### Task to complete
Below are some records; copy each line in them that contains "writing".

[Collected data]
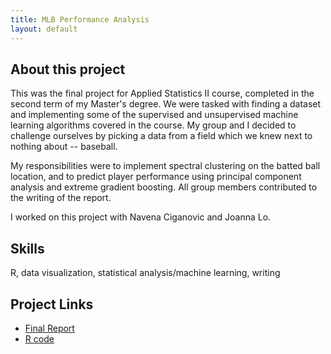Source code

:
```yaml
---
title: MLB Performance Analysis
layout: default
---
```


## About this project 
This was the final project for Applied Statistics II course, completed in the second term of my Master's degree. We were tasked with finding a dataset and implementing some of the supervised and unsupervised machine learning algorithms covered in the course. My group and I decided to challenge ourselves by picking a data from a field which we knew next to nothing about -- baseball. 

My responsibilities were to implement spectral clustering on the batted ball location, and to predict player performance using principal component analysis and extreme gradient boosting. All group members contributed to the writing of the report. 

I worked on this project with Navena Ciganovic and Joanna Lo.

## Skills
R, data visualization, statistical analysis/machine learning, writing

## Project Links
- [Final Report](Report.pdf)
- [R code](MLB_Final.rmd)

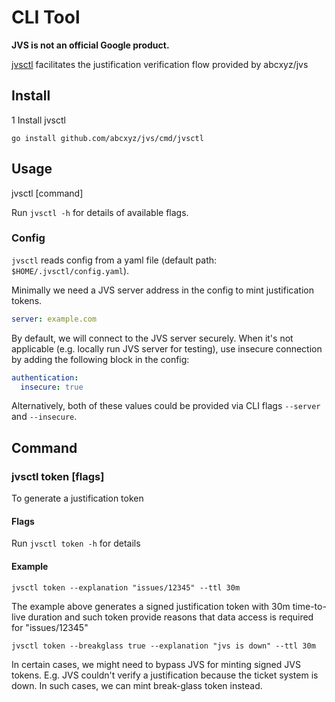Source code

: # CLI Tool

**JVS is not an official Google product.**

[jvsctl](../cmd/jvsctl) facilitates the justification verification flow provided
by abcxyz/jvs

## Install
1 Install jvsctl
   ```shell
   go install github.com/abcxyz/jvs/cmd/jvsctl
   ```

## Usage

jvsctl [command]

Run `jvsctl -h` for details of available flags.

### Config
`jvsctl` reads config from a yaml file (default path: `$HOME/.jvsctl/config.yaml`). 

Minimally we need a JVS server address in the config to mint justification tokens.
```yaml
server: example.com
```
By default, we will connect to the JVS server securely. When it's not applicable (e.g. locally run JVS server for testing), use insecure connection by adding the following block in the config:
```yaml
authentication:
  insecure: true
```
Alternatively, both of these values could be provided via CLI flags `--server` and `--insecure`.

## Command
### jvsctl token [flags]
To generate a justification token

#### Flags

Run `jvsctl token -h` for details

#### Example

```shell
jvsctl token --explanation "issues/12345" --ttl 30m
```
The example above generates a signed justification token with 30m time-to-live duration
and such token provide reasons that data access is required for "issues/12345"

```shell
jvsctl token --breakglass true --explanation "jvs is down" --ttl 30m
```
In certain cases, we might need to bypass JVS for minting signed JVS tokens. 
E.g. JVS couldn't verify a justification because the ticket system is down. In such cases, we can mint break-glass token instead.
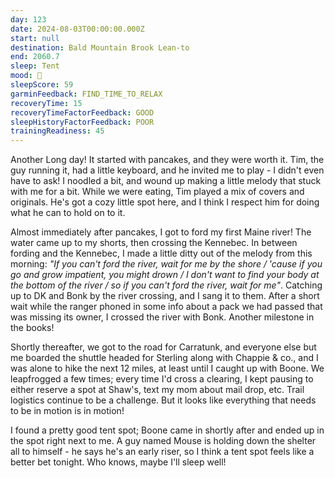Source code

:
 ```yaml
---
day: 123
date: 2024-08-03T00:00:00.000Z
start: null
destination: Bald Mountain Brook Lean-to
end: 2060.7
sleep: Tent
mood: 🙂
sleepScore: 59
garminFeedback: FIND_TIME_TO_RELAX
recoveryTime: 15
recoveryTimeFactorFeedback: GOOD
sleepHistoryFactorFeedback: POOR
trainingReadiness: 45
---
```

Another Long day! It started with pancakes, and they were worth it. Tim, the guy running it, had a little keyboard, and he invited me to play - I didn't even have to ask! I noodled a bit, and wound up making a little melody that stuck with me for a bit. While we were eating, Tim played a mix of covers and originals. He's got a cozy little spot here, and I think I respect him for doing what he can to hold on to it.

Almost immediately after pancakes, I got to ford my first Maine river! The water came up to my shorts, then crossing the Kennebec. In between fording and the Kennebec, I made a little ditty out of the melody from this morning: *"If you can't ford the river, wait for me by the shore / 'cause if you go and grow impatient, you might drown / I don't want to find your body at the bottom of the river / so if you can't ford the river, wait for me"*. Catching up to DK and Bonk by the river crossing, and I sang it to them. After a short wait while the ranger phoned in some info about a pack we had passed that was missing its owner, I crossed the river with Bonk. Another milestone in the books!

Shortly thereafter, we got to the road for Carratunk, and everyone else but me boarded the shuttle headed for Sterling along with Chappie & co., and I was alone to hike the next 12 miles, at least until I caught up with Boone. We leapfrogged a few times; every time I'd cross a clearing, I kept pausing to either reserve a spot at Shaw's, text my mom about mail drop, etc. Trail logistics continue to be a challenge. But it looks like everything that needs to be in motion is in motion!

I found a pretty good tent spot; Boone came in shortly after and ended up in the spot right next to me. A guy named Mouse is holding down the shelter all to himself - he says he's an early riser, so I think a tent spot feels like a better bet tonight. Who knows, maybe I'll sleep well!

### Reply
My responsibilities were to implement spectral clustering on the batted ball location, and to predict player performance using principal component analysis and extreme gradient boosting. All group members contributed to the writing of the report. 
R, data visualization, statistical analysis/machine learning, writing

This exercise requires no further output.